Very strictly speaking, complex inner products aren't tensors; tensors have to be multilinear, and complex inner products are sesquilinear.
If $V$ is an infinite-dimensional vector space, with no further structure, then we have a map from $V^{\ast} \otimes V^{\ast}$ to the vector space $\text{Bilin}(V \times V, \mathbb{C})$ of bilinear forms $V \times V \to \mathbb{C}$, but this map is no longer an isomorphism; its image is the subspace of bilinear forms of "finite rank," by which I mean bilinear forms $B$ such that the induced map $V \ni v \mapsto B(v, -) \in V^{\ast}$ has finite rank. In particular all such bilinear forms are highly degenerate ("nondegenerate" here means that this induced map is injective) so none of them can be inner products.
So 1 and 2 are two ways in which inner products on $V$ can't be represented as tensors, strictly speaking. Fixing 1 is not so bad, we just allow some conjugate-linearity into the definitions. Fixing 2 is harder because naively we'll want to express an inner product as an infinite sum so we need extra structure on $V$ that lets us do that.

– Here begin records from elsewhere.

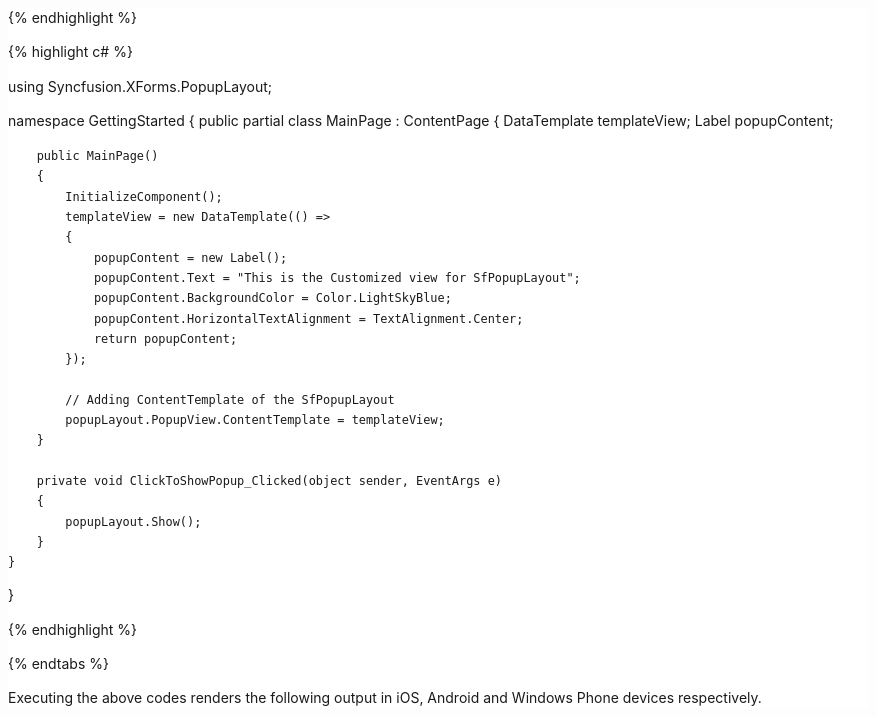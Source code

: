 
{% endhighlight %}

{% highlight c# %}

using Syncfusion.XForms.PopupLayout;

namespace GettingStarted
{
    public partial class MainPage : ContentPage
    {
        DataTemplate templateView;
        Label popupContent;

        public MainPage()
        {
            InitializeComponent();            
            templateView = new DataTemplate(() =>
            {
                popupContent = new Label();
                popupContent.Text = "This is the Customized view for SfPopupLayout";
                popupContent.BackgroundColor = Color.LightSkyBlue;
                popupContent.HorizontalTextAlignment = TextAlignment.Center;
                return popupContent;
            });

            // Adding ContentTemplate of the SfPopupLayout
            popupLayout.PopupView.ContentTemplate = templateView;
        }

        private void ClickToShowPopup_Clicked(object sender, EventArgs e)
        {
            popupLayout.Show();
        }
    }
}

{% endhighlight %}

{% endtabs %}

Executing the above codes renders the following output in iOS, Android and Windows Phone devices respectively.
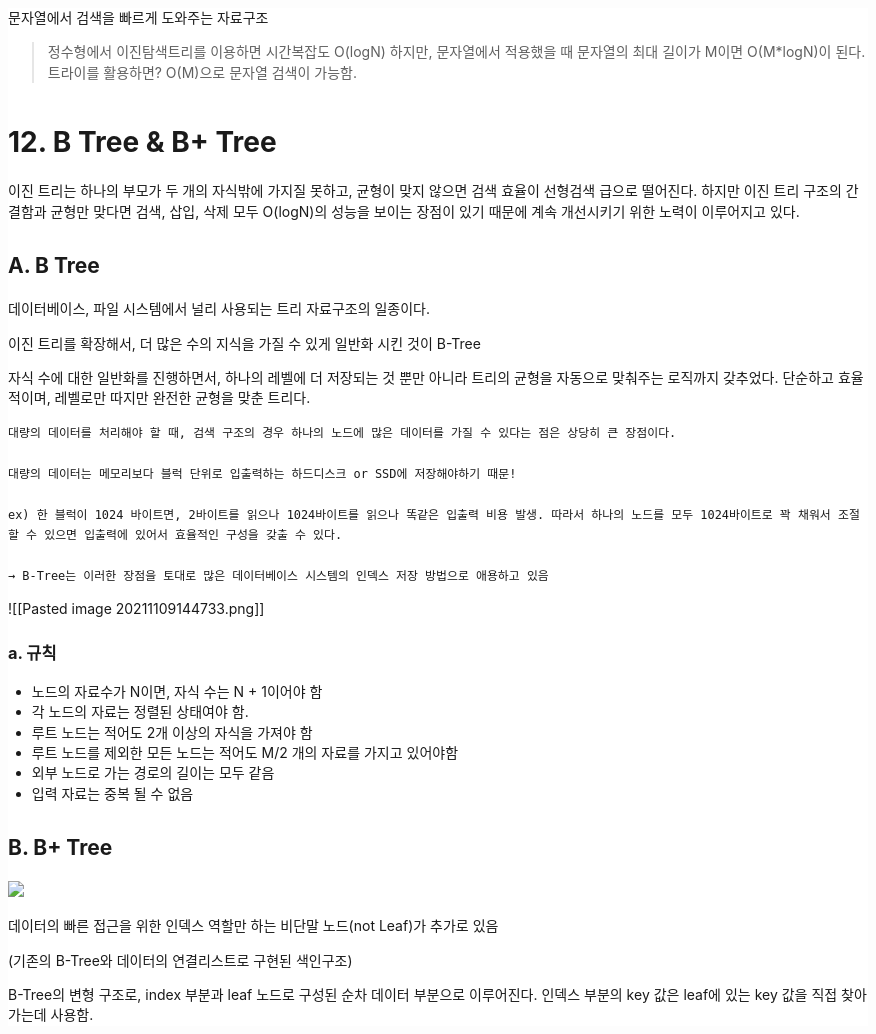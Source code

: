 문자열에서 검색을 빠르게 도와주는 자료구조

> 정수형에서 이진탐색트리를 이용하면 시간복잡도 O(logN)
> 하지만, 문자열에서 적용했을 때 문자열의 최대 길이가 M이면 O(M\*logN)이 된다.
> 트라이를 활용하면? O(M)으로 문자열 검색이 가능함.


# 12. B Tree & B+ Tree

이진 트리는 하나의 부모가 두 개의 자식밖에 가지질 못하고, 균형이 맞지 않으면 검색 효율이 선형검색 급으로 떨어진다. 하지만 이진 트리 구조의 간결함과 균형만 맞다면 검색, 삽입, 삭제 모두 O(logN)의 성능을 보이는 장점이 있기 때문에 계속 개선시키기 위한 노력이 이루어지고 있다.

## A. B Tree

데이터베이스, 파일 시스템에서 널리 사용되는 트리 자료구조의 일종이다.

이진 트리를 확장해서, 더 많은 수의 지식을 가질 수 있게 일반화 시킨 것이 B-Tree


자식 수에 대한 일반화를 진행하면서, 하나의 레벨에 더 저장되는 것 뿐만 아니라 트리의 균형을 자동으로 맞춰주는 로직까지 갖추었다. 단순하고 효율적이며, 레벨로만 따지만 완전한 균형을 맞춘 트리다.

```
대량의 데이터를 처리해야 할 때, 검색 구조의 경우 하나의 노드에 많은 데이터를 가질 수 있다는 점은 상당히 큰 장점이다.

대량의 데이터는 메모리보다 블럭 단위로 입출력하는 하드디스크 or SSD에 저장해야하기 때문!

ex) 한 블럭이 1024 바이트면, 2바이트를 읽으나 1024바이트를 읽으나 똑같은 입출력 비용 발생. 따라서 하나의 노드를 모두 1024바이트로 꽉 채워서 조절할 수 있으면 입출력에 있어서 효율적인 구성을 갖출 수 있다.

→ B-Tree는 이러한 장점을 토대로 많은 데이터베이스 시스템의 인덱스 저장 방법으로 애용하고 있음
```

![[Pasted image 20211109144733.png]]

### a. 규칙

- 노드의 자료수가 N이면, 자식 수는 N + 1이어야 함
- 각 노드의 자료는 정렬된 상태여야 함.
- 루트 노드는 적어도 2개 이상의 자식을 가져야 함
- 루트 노드를 제외한 모든 노드는 적어도 M/2 개의 자료를 가지고 있어야함
- 외부 노드로 가는 경로의 길이는 모두 같음
- 입력 자료는 중복 될 수 없음

## B. B+ Tree

![](https://media.vlpt.us/images/emplam27/post/bcbce100-d475-4cda-aebe-946d1813949c/B%ED%94%8C%EB%9F%AC%EC%8A%A4%20%ED%8A%B8%EB%A6%AC%20%EA%B8%B0%EB%B3%B8%20%ED%98%95%ED%83%9C.jpg)

데이터의 빠른 접근을 위한 인덱스 역할만 하는 비단말 노드(not Leaf)가 추가로 있음

(기존의 B-Tree와 데이터의 연결리스트로 구현된 색인구조)

B-Tree의 변형 구조로, index 부분과 leaf 노드로 구성된 순차 데이터 부분으로 이루어진다. 인덱스 부분의 key 값은 leaf에 있는 key 값을 직접 찾아가는데 사용함.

We can ignore all of these problems by working in the following very simple setting. Take $V$ to be the free vector space on an infinite set $I = \{ e_i \}$ and let $A : V \times V \to \mathbb{C}$ be a sesquilinear form on $V$. $A$ is uniquely and freely determined by its "matrix entries"
$$A_{ij} = A(e_i, e_j)$$
even though we have not written these entries as components of a tensor. Now we can ask for conditions on the $A_{ij}$ making $A$ an inner product. We already have sesquilinearity; symmetry is equivalent to $\overline{A_{ij}} = A_{ji}$ just as in the finite-dimensional case; so the only remaining thing to understand is positive-definiteness.

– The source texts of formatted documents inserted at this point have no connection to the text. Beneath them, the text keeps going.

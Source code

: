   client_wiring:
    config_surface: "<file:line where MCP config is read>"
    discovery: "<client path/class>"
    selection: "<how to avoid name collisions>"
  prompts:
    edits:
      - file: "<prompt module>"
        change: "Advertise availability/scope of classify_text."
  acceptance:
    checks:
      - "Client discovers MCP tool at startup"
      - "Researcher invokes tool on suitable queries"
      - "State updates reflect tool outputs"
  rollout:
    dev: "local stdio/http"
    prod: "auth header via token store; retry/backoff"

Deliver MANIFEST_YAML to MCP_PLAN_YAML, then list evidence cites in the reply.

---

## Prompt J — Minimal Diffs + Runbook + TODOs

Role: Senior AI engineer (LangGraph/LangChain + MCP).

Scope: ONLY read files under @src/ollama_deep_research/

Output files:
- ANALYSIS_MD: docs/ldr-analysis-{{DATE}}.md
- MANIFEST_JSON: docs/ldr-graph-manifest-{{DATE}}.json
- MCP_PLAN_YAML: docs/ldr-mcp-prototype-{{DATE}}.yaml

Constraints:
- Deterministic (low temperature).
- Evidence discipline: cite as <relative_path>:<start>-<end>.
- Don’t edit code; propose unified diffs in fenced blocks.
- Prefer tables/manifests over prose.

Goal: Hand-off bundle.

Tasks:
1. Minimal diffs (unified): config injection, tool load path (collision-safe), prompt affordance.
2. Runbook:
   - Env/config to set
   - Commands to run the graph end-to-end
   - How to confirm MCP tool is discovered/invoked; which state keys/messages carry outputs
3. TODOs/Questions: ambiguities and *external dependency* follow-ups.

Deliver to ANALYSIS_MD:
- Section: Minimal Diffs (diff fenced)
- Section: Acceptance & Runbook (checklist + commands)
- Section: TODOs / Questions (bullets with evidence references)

In this case what saves us is that, by the definition of $V$, its elements consist of only finite linear combinations of the basis $e_i$ (no need to consider a topology for infinite sums), so $A$ is positive-definite iff it's positive-definite when restricted to each finite-dimensional subspace. This means that $A$ is positive-definite iff each of the finite submatrices defined by
$$A_{ij}^F = A(e_i, e_j), i, j \in F \subset I, F \text{ finite}$$
is positive-definite. And in fact a slightly stronger statement is true.
Claim: $A$ is positive-definite iff the determinant of each of the finite submatrices $\det A^F$ above is positive.
This is a mild variant of Sylvester's criterion. If $I = \mathbb{N}$ is countable it suffices to check the determinants corresponding to $F = \{ 1, 2, \dots n \}$ for all $n$.